Leaf blowing removes leafs. So now we have to ship-in degraded, other organic material (that actually does smell strongly and is probably made of your leafs in the first place). We call that mulch. In summary: we use a very noisy machine (at 8am) that uses gas to then remove organic material which is then turned into mulch that needs to be shipped back in from far away, once again, using gas. How stupid is that, given that nature has figured out ways to do that all by itself.
However, what I experienced recently went even further. The leaf blowing humanoid was directing his all-powerful blowing machine into a tree (he was a tree blower). The reason was presumably that he wanted the leafs that had turned a little brown to fall off the tree early. As it turns out, trees have evolved to figure this out all by themselves; they do not need help with that (certainly not at 8am).

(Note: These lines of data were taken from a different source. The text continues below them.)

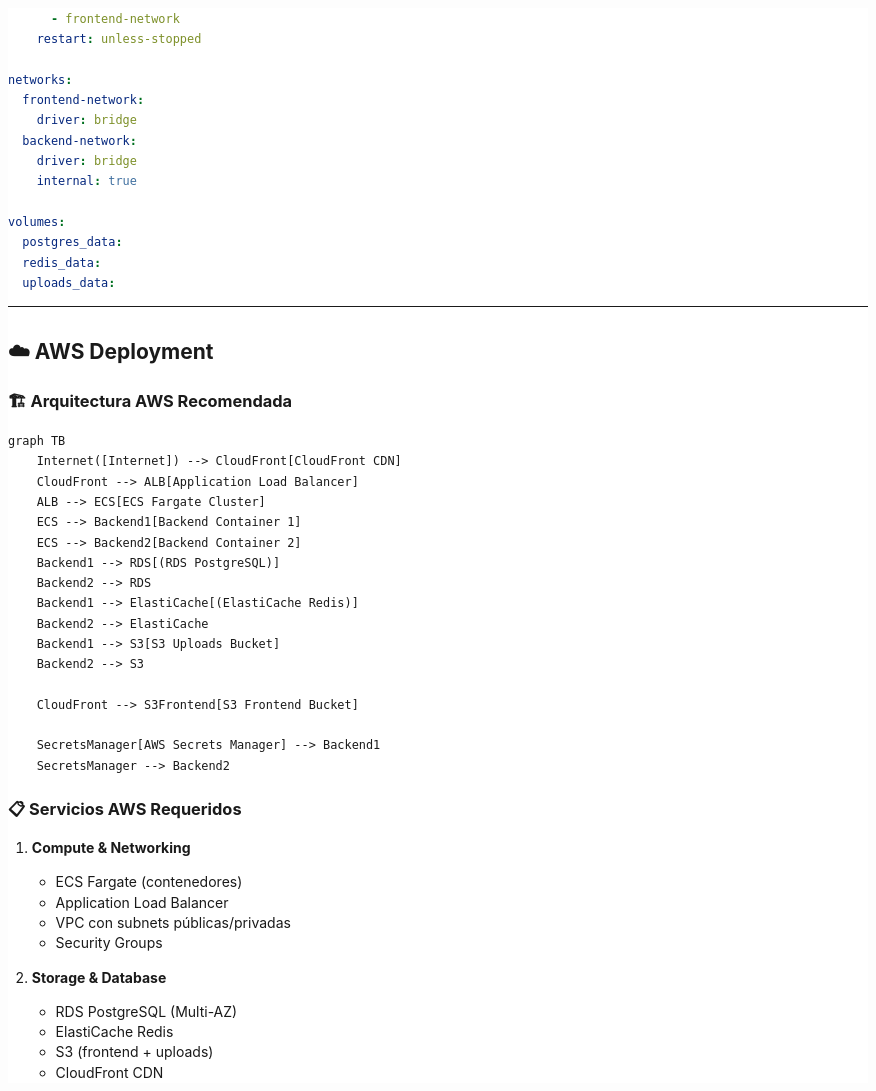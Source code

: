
```yaml
      - frontend-network
    restart: unless-stopped

networks:
  frontend-network:
    driver: bridge
  backend-network:
    driver: bridge
    internal: true

volumes:
  postgres_data:
  redis_data:
  uploads_data:
```

---

## ☁️ AWS Deployment

### 🏗️ Arquitectura AWS Recomendada

```mermaid
graph TB
    Internet([Internet]) --> CloudFront[CloudFront CDN]
    CloudFront --> ALB[Application Load Balancer]
    ALB --> ECS[ECS Fargate Cluster]
    ECS --> Backend1[Backend Container 1]
    ECS --> Backend2[Backend Container 2]
    Backend1 --> RDS[(RDS PostgreSQL)]
    Backend2 --> RDS
    Backend1 --> ElastiCache[(ElastiCache Redis)]
    Backend2 --> ElastiCache
    Backend1 --> S3[S3 Uploads Bucket]
    Backend2 --> S3
    
    CloudFront --> S3Frontend[S3 Frontend Bucket]
    
    SecretsManager[AWS Secrets Manager] --> Backend1
    SecretsManager --> Backend2
```

### 📋 Servicios AWS Requeridos

1. **Compute & Networking**
   - ECS Fargate (contenedores)
   - Application Load Balancer
   - VPC con subnets públicas/privadas
   - Security Groups

2. **Storage & Database**
   - RDS PostgreSQL (Multi-AZ)
   - ElastiCache Redis
   - S3 (frontend + uploads)
   - CloudFront CDN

One more example of how we have alienated ourselves from nature. Half a year ago or so it actually rained in Southern California. I picked up the following phrase when entering a restaurant: "I am going to move back to the desert". Rain is good for plants. In fact, rain is good for people too. So don't complain if it rains; you only have to endure it about twice per year. Try living in Sudan (no rain) or Ireland (always rain).
I worry: when my oldest child got (consciously) confronted with rain for the first time, and I explained that rain made plants grow she said in surprise: "no daddy, sprinklers make plants grow". Yes, that was actually correct. 60% of our water usage is on watering our lawns. That means that we have to drain the Colorado river to the last drop before it hits Mexico, just to water our lawns (and wash our SUVs). Actually, we also drain the west side of the Sierra's Nevada's resulting in "salt storms" in those regions. So let's get rid of those lawns now and replace them with native plants (almost don't need any watering). Additional advantage: lot's of hummingbirds in your garden!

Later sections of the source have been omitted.